Records follow. Select each line holding "logs".
START Study material
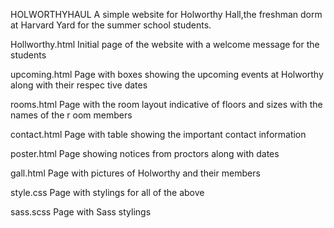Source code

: HOLWORTHYHAUL
A simple website for Holworthy Hall,the freshman dorm at Harvard Yard for the summer school students.

Hollworthy.html
Initial page of the website with a welcome message for the students

upcoming.html
Page with boxes showing the upcoming events at Holworthy along with their respec
tive dates

rooms.html
Page with the room layout indicative of floors and sizes with the names of the r
oom members

contact.html
Page with table showing the important contact information 

poster.html
Page showing notices from proctors along with dates 

gall.html
Page with pictures of Holworthy and their members

style.css
Page with stylings for all of the above

sass.scss
Page with Sass stylings
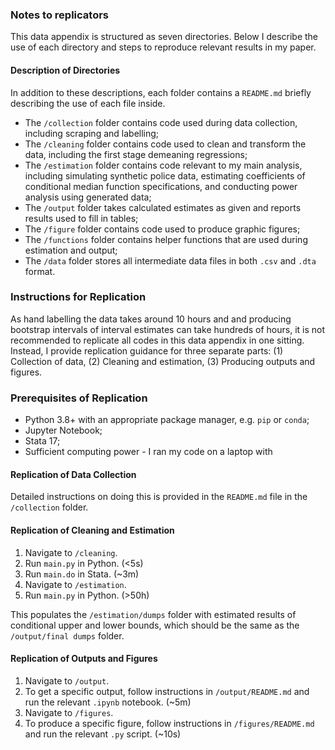 ### Notes to replicators

This data appendix is structured as seven directories. Below I describe the use of each directory and steps to reproduce relevant results in my paper.

#### Description of Directories

In addition to these descriptions, each folder contains a `README.md` briefly describing the use of each file inside.

- The `/collection` folder contains code used during data collection, including scraping and labelling;
- The `/cleaning` folder contains code used to clean and transform the data, including the first stage demeaning regressions;
- The `/estimation` folder contains code relevant to my main analysis, including simulating synthetic police data, estimating coefficients of conditional median function specifications, and conducting power analysis using generated data;
- The `/output` folder takes calculated estimates as given and reports results used to fill in tables;
- The `/figure` folder contains code used to produce graphic figures;
- The `/functions` folder contains helper functions that are used during estimation and output;
- The `/data` folder stores all intermediate data files in both `.csv` and `.dta` format. 

### Instructions for Replication

As hand labelling the data takes around 10 hours and and producing bootstrap intervals of interval estimates can take hundreds of hours, it is not recommended to replicate all codes in this data appendix in one sitting. Instead, I provide replication guidance for three separate parts: (1) Collection of data, (2) Cleaning and estimation, (3) Producing outputs and figures.

### Prerequisites of Replication

- Python 3.8+ with an appropriate package manager, e.g. `pip` or `conda`;
- Jupyter Notebook;
- Stata 17;
- Sufficient computing power - I ran my code on a laptop with

#### Replication of Data Collection

Detailed instructions on doing this is provided in the `README.md` file in the `/collection` folder.


#### Replication of Cleaning and Estimation

1. Navigate to `/cleaning`. 
2. Run `main.py` in Python. (<5s)
3. Run `main.do` in Stata. (~3m)
4. Navigate to `/estimation`.
5. Run `main.py` in Python. (>50h)

This populates the `/estimation/dumps` folder with estimated results of conditional upper and lower bounds, which should be the same as the `/output/final dumps` folder.


#### Replication of Outputs and Figures

1. Navigate to `/output`.
2. To get a specific output, follow instructions in `/output/README.md` and run the relevant `.ipynb` notebook. (~5m)
3. Navigate to `/figures`.
4. To produce a specific figure, follow instructions in `/figures/README.md` and run the relevant `.py` script. (~10s)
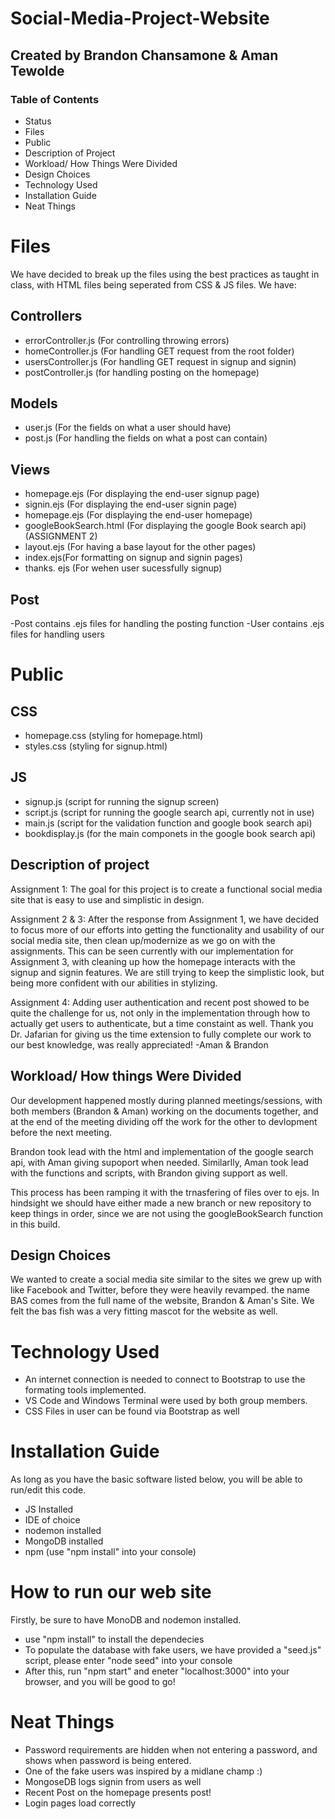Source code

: # Social-Media-Project-Website
## Created by Brandon Chansamone & Aman Tewolde


### Table of Contents
- Status
- Files
- Public
- Description of Project
- Workload/ How Things Were Divided
- Design Choices
- Technology Used
- Installation  Guide
- Neat Things


# Files
We have decided to break up the files using the best practices as taught in class, with HTML files being seperated from CSS & JS files. We have:
## Controllers
- errorController.js (For controlling throwing errors)
- homeController.js (For handling GET request from the root folder)
- usersController.js (For handling GET request in signup and signin)
- postController.js (for handling posting on the homepage)
## Models
- user.js (For the fields on what a user should have)
- post.js (For handling the fields on what a post can contain)
## Views
- homepage.ejs (For displaying the end-user signup page)
- signin.ejs (For displaying the end-user signin page)
- homepage.ejs (For displaying the end-user homepage)
- googleBookSearch.html (For displaying the google Book search api) (ASSIGNMENT 2)
- layout.ejs (For having a base layout for the other pages)
- index.ejs(For formatting on signup and signin pages)
- thanks. ejs (For wehen user sucessfully signup)
## Post
-Post contains .ejs files for handling the posting function
-User contains .ejs files for handling users
# Public
## CSS
- homepage.css (styling for homepage.html)
- styles.css (styling for signup.html)

## JS
- signup.js (script for running the signup screen)
- script.js (script for running the google search api, currently not in use)
- main.js (script for the validation function and google book search api)
- bookdisplay.js (for the main componets in the google book search api)

## Description of project
Assignment 1: The goal for this project is to create a functional social media site that is easy to use and simplistic in design.

Assignment 2 & 3: After the response from Assignment 1, we have decided to focus more of our efforts into getting the functionality and usability of our social media site, then clean up/modernize as we go on with the assignments. This can be seen currently with our implementation for Assignment 3, with cleaning up how the homepage interacts with the signup and signin features. We are still trying to keep the simplistic look, but being more confident with our abilities in stylizing.

Assignment 4: Adding user authentication and recent post showed to be quite the challenge for us, not only in the implementation through how to actually get users to authenticate, but a time constaint as well. Thank you Dr. Jafarian for giving us the time extension to fully complete our work to our best knowledge, was really appreciated! -Aman & Brandon

## Workload/ How things Were Divided
Our development happened mostly during planned meetings/sessions, with both members (Brandon & Aman) working on the documents together, and at the end of the meeting dividing off the work for the other to devlopment before the next meeting. 

Brandon took lead with the html and implementation of the google search api, with Aman giving supoport when needed. Similarlly, Aman took lead with the functions and scripts, with Brandon giving support as well.

This process has been ramping it with the trnasfering of files over to ejs. In hindsight we should have either made a new branch or new repository to keep things in order, since we are not using the googleBookSearch function in this build.



## Design Choices
We wanted to create a social media site similar to the sites we grew up with like Facebook and Twitter, before they were heavily revamped. the name BAS comes from the full name of the website, Brandon & Aman's Site. We felt the bas fish was a very fitting mascot for the website as well.

# Technology Used
- An internet connection is needed to connect to Bootstrap to use the formating tools implemented.
- VS Code and Windows Terminal were used by both group members.
- CSS Files in user can be found via Bootstrap as well

# Installation Guide
As long as you have the basic software listed below, you will be able to run/edit this code.
- JS Installed
- IDE of choice
- nodemon installed
- MongoDB installed
- npm (use "npm install" into your console)
# How to run our web site
Firstly, be sure to have MonoDB and nodemon installed.
- use "npm install" to install the dependecies
- To populate the database with fake users, we have provided a "seed.js" script, please enter "node seed" into your console
- After this, run "npm start" and eneter "localhost:3000" into your browser, and you will be good to go!

# Neat Things
- Password requirements are hidden when not entering a password, and shows when password is being entered.
- One of the fake users was inspired by a midlane champ :)
- MongoseDB logs signin from users as well
- Recent Post on the homepage presents post!
- Login pages load correctly


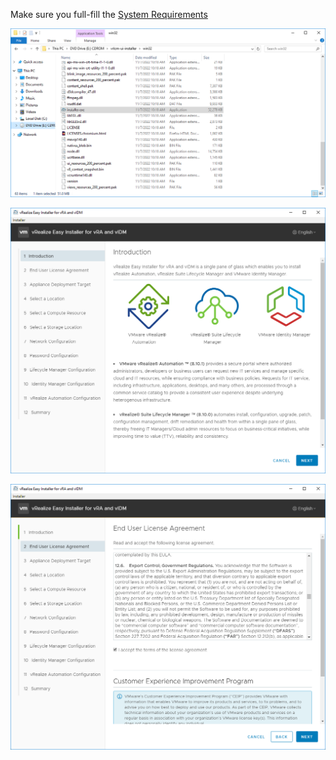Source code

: Make sure you full-fill the [System Requirements](https://docs.vmware.com/en/vRealize-Automation/8.10/installing-vrealize-automation-easy-installer/GUID-05625E1B-A1E8-408E-A87A-97DABA914CE5.html)

![image-20221114134437580.png](./assets/image-20221114134437580.png)

![image-20221114141744010.png](./assets/image-20221114141744010.png)

![image-20221114142634759](./assets/image-20221114142634759.png)


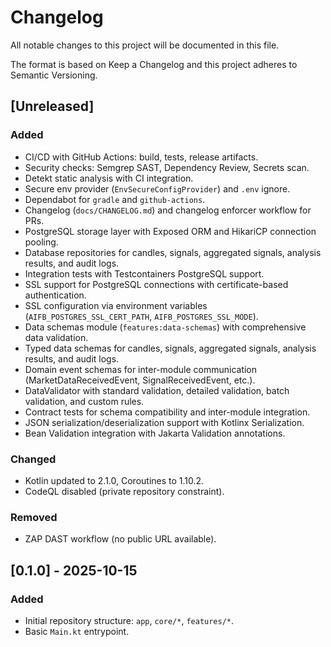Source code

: # Changelog

All notable changes to this project will be documented in this file.

The format is based on Keep a Changelog and this project adheres to Semantic Versioning.

## [Unreleased]
### Added
- CI/CD with GitHub Actions: build, tests, release artifacts.
- Security checks: Semgrep SAST, Dependency Review, Secrets scan.
- Detekt static analysis with CI integration.
- Secure env provider (`EnvSecureConfigProvider`) and `.env` ignore.
- Dependabot for `gradle` and `github-actions`.
- Changelog (`docs/CHANGELOG.md`) and changelog enforcer workflow for PRs.
- PostgreSQL storage layer with Exposed ORM and HikariCP connection pooling.
- Database repositories for candles, signals, aggregated signals, analysis results, and audit logs.
- Integration tests with Testcontainers PostgreSQL support.
- SSL support for PostgreSQL connections with certificate-based authentication.
- SSL configuration via environment variables (`AIFB_POSTGRES_SSL_CERT_PATH`, `AIFB_POSTGRES_SSL_MODE`).
- Data schemas module (`features:data-schemas`) with comprehensive data validation.
- Typed data schemas for candles, signals, aggregated signals, analysis results, and audit logs.
- Domain event schemas for inter-module communication (MarketDataReceivedEvent, SignalReceivedEvent, etc.).
- DataValidator with standard validation, detailed validation, batch validation, and custom rules.
- Contract tests for schema compatibility and inter-module integration.
- JSON serialization/deserialization support with Kotlinx Serialization.
- Bean Validation integration with Jakarta Validation annotations.

### Changed
- Kotlin updated to 2.1.0, Coroutines to 1.10.2.
- CodeQL disabled (private repository constraint).

### Removed
- ZAP DAST workflow (no public URL available).

## [0.1.0] - 2025-10-15
### Added
- Initial repository structure: `app`, `core/*`, `features/*`.
- Basic `Main.kt` entrypoint.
END Study material
Finished exercise »
- MongoseDB logs signin from users as well
- Database repositories for candles, signals, aggregated signals, analysis results, and audit logs.
- Typed data schemas for candles, signals, aggregated signals, analysis results, and audit logs.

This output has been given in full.